Records contained in a dataset:
=== Begin Enclosure ===

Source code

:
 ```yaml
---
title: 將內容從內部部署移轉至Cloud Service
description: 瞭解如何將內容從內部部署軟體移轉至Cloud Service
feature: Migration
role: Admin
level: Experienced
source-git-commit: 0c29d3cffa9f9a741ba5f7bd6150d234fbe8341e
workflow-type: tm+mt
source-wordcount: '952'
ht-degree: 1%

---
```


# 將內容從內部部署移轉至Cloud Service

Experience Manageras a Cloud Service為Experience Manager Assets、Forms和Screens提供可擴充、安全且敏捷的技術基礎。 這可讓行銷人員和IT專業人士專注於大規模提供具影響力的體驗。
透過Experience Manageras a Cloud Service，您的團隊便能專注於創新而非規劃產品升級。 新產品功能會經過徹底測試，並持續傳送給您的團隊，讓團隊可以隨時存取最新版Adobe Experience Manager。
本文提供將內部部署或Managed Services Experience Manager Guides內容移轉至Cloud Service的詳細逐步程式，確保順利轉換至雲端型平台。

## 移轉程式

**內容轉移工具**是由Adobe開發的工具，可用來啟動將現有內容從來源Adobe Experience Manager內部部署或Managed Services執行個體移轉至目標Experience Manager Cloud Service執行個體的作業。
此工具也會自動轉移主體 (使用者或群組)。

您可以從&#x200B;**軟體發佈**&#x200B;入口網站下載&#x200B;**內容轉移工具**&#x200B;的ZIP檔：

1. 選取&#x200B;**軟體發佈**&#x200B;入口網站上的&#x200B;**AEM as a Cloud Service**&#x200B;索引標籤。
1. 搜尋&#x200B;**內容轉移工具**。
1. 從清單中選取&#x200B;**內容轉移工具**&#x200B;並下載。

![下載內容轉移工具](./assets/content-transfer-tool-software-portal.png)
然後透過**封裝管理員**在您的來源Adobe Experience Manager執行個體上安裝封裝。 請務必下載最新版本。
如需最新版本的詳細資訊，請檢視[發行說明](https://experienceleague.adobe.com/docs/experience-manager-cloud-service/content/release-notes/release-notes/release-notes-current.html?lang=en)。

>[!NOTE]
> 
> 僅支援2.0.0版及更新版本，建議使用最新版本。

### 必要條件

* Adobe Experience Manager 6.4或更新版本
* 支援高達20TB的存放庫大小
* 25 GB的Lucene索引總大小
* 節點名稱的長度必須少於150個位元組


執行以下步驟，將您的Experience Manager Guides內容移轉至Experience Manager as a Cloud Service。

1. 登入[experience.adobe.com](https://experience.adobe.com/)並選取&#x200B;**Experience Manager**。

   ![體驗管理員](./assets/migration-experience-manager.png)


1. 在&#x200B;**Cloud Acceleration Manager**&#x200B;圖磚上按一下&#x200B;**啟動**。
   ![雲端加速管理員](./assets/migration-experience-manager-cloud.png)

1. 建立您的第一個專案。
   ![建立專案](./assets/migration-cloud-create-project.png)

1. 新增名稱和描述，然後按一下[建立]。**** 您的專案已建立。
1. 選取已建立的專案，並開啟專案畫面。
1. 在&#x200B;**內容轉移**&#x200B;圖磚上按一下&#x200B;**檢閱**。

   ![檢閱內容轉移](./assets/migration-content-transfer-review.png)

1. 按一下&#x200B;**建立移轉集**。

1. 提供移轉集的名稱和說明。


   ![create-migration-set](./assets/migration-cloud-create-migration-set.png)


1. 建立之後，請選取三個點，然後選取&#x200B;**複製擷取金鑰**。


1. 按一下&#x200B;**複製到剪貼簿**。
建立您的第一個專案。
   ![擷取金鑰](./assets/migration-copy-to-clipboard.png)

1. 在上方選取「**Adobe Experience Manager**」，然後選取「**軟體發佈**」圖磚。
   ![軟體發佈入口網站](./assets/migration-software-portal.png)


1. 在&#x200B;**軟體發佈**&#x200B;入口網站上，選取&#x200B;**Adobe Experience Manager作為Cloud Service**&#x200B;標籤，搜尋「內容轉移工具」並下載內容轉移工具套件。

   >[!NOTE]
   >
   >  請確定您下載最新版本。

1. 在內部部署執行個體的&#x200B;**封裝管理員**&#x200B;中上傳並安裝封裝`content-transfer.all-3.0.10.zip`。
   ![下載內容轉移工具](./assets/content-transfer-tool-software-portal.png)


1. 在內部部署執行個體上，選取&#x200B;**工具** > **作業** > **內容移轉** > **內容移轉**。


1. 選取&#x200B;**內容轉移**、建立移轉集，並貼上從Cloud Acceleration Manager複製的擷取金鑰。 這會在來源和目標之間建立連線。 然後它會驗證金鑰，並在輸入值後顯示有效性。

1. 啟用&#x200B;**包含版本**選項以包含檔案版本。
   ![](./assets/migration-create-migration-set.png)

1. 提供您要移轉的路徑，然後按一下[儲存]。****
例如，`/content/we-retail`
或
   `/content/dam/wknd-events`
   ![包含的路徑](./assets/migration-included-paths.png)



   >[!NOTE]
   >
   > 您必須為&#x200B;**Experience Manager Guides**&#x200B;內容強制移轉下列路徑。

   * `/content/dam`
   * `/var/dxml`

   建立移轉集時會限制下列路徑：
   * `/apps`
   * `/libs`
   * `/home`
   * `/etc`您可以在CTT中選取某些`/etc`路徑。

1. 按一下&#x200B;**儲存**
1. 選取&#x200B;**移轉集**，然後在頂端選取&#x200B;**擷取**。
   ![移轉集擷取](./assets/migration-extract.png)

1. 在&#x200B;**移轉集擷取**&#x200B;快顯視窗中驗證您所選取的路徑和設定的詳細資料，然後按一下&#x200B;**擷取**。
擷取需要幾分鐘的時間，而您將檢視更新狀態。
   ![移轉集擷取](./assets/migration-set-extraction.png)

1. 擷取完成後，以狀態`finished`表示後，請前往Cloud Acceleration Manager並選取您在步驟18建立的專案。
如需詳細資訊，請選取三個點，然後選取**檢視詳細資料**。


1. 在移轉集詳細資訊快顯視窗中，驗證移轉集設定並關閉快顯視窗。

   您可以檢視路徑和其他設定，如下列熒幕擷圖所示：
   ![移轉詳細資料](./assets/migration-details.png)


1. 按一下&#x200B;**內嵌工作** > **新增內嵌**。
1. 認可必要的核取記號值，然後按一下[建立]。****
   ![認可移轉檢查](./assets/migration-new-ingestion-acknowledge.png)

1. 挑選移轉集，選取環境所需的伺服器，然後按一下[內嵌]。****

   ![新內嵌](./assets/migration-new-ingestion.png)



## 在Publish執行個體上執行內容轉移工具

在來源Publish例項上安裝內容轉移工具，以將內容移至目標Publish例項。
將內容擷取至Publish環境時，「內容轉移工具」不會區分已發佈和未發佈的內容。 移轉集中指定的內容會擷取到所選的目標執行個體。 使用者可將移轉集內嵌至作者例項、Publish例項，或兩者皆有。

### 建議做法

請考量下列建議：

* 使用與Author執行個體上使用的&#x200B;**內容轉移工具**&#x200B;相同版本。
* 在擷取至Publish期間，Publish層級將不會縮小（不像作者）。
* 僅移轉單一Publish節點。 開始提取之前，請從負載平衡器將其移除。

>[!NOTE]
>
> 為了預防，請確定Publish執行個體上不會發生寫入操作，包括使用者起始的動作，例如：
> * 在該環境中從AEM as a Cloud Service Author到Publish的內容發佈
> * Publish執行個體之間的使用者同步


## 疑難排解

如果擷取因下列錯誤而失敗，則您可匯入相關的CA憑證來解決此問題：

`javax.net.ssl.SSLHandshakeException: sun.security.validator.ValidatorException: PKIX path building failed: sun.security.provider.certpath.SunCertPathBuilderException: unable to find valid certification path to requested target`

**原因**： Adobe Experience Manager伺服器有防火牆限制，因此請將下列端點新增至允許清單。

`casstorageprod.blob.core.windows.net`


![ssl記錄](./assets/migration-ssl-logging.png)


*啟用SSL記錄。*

=== End Enclosure ===

Exercise directions
Show each line in the data where the string "將內容從內部部署移轉至Cloud" appears.

Your response
title: 將內容從內部部署移轉至Cloud Service
# 將內容從內部部署移轉至Cloud Service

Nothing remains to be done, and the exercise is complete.